ACTIVITY
In the material below, list every line carrying the string "onSuccess".

START PROVIDED RECORDS

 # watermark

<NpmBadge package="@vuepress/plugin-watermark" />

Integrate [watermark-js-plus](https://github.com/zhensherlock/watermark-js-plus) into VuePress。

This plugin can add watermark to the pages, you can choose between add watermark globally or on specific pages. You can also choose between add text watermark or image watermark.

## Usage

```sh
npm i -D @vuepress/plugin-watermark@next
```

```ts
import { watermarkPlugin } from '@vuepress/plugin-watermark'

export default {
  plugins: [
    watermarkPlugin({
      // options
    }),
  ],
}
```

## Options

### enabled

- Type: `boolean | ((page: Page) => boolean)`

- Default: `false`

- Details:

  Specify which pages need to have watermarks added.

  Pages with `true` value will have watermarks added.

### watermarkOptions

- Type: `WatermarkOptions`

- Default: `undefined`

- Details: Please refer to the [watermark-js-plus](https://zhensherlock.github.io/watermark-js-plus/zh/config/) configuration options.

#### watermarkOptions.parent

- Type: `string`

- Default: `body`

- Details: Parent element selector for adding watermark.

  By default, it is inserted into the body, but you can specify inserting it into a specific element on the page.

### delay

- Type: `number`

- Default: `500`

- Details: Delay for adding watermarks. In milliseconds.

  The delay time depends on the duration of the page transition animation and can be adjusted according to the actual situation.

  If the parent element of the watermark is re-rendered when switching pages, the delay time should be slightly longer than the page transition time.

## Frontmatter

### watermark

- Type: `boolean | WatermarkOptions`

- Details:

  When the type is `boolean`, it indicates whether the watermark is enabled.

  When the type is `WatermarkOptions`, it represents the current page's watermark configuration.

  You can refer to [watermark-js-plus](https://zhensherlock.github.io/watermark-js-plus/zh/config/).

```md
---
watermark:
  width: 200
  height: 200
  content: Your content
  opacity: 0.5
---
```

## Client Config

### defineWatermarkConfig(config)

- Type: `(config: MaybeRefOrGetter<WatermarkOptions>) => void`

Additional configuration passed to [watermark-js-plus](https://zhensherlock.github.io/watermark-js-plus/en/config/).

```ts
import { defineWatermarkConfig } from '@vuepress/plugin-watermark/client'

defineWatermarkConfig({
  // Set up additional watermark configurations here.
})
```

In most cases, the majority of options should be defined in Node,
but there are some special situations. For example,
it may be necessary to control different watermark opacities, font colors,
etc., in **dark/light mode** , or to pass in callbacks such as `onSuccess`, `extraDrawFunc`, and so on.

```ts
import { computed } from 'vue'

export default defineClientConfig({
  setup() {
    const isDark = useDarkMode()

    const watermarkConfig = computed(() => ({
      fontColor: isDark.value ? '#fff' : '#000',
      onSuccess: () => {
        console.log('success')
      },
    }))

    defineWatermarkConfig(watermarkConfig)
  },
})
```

END PROVIDED RECORDS

SOLUTION
etc., in **dark/light mode** , or to pass in callbacks such as `onSuccess`, `extraDrawFunc`, and so on.
      onSuccess: () => {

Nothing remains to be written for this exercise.